• **PROBLEM DETAILS**: Say the number of lines in the records below that hold the word "Color", and only that number.

• **Excerpts from a dataset**:

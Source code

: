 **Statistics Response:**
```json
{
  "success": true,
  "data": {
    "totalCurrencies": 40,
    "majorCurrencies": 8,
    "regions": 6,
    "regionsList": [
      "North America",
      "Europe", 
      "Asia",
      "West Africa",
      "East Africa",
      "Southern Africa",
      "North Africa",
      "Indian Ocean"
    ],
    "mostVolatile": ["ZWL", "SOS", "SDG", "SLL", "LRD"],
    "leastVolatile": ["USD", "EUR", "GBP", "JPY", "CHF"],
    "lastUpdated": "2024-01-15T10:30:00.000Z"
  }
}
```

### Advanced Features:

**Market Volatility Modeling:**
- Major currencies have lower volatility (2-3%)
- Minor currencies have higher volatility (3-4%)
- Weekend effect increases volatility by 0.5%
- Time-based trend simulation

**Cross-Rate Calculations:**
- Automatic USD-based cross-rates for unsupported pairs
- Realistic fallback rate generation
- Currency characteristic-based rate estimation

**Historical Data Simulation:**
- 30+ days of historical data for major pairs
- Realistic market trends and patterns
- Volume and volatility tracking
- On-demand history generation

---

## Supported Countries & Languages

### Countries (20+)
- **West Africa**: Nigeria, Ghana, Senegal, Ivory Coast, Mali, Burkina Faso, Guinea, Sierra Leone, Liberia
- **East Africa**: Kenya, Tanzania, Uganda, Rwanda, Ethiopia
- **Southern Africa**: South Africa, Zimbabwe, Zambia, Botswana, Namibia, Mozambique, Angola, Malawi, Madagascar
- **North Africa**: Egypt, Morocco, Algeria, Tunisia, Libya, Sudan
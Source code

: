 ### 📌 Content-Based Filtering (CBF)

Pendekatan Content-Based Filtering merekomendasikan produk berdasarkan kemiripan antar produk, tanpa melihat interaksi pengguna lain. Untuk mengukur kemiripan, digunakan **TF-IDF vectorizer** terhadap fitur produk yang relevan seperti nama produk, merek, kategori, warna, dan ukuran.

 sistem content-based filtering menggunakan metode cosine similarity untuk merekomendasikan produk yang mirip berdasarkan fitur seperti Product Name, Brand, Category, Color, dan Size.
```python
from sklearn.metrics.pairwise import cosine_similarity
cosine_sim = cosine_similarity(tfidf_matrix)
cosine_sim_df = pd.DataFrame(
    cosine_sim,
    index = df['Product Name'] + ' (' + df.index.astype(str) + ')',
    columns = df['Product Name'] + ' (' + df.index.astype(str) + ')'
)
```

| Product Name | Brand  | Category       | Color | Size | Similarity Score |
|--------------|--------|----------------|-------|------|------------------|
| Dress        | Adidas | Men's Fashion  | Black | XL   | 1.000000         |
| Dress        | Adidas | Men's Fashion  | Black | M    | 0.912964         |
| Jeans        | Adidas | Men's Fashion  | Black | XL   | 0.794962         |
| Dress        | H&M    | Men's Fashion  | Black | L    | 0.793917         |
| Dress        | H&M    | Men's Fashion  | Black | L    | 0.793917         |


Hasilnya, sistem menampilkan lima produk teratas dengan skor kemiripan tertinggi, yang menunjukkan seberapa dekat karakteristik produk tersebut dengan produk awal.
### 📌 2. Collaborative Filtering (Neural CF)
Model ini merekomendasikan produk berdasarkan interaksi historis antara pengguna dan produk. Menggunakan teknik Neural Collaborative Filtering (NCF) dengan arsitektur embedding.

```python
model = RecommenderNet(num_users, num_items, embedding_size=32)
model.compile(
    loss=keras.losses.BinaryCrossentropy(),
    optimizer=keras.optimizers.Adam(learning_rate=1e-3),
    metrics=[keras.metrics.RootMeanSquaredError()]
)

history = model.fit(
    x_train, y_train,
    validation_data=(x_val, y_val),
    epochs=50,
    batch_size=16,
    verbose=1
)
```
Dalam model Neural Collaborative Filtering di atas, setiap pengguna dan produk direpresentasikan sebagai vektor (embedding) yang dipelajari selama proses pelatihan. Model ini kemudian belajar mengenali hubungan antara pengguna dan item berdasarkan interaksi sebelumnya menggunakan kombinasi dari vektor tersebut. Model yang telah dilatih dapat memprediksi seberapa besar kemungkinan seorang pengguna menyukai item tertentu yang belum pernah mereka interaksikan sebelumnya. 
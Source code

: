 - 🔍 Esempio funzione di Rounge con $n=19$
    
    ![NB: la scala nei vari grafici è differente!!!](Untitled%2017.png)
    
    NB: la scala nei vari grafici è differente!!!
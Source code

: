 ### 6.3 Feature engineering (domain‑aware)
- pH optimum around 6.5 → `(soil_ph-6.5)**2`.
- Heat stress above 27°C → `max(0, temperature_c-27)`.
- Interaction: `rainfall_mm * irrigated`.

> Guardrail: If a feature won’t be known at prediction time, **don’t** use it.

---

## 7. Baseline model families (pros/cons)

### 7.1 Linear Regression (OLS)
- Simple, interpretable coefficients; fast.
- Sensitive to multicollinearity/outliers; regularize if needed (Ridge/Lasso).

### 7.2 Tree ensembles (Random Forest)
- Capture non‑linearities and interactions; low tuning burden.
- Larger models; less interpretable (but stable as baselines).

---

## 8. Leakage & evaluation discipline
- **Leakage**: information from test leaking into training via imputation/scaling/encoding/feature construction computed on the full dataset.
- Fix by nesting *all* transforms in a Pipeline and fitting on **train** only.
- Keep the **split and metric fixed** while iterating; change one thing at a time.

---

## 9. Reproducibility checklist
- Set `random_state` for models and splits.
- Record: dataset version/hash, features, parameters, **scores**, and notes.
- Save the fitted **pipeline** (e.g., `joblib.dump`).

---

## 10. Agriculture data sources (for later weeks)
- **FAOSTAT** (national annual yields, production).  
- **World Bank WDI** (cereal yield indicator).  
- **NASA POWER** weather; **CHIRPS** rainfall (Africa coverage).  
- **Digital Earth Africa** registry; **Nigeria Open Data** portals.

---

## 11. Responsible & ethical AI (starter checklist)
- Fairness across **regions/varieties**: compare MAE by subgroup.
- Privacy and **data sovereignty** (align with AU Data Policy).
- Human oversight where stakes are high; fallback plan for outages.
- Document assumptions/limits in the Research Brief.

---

• **RESULT BELOW**: 2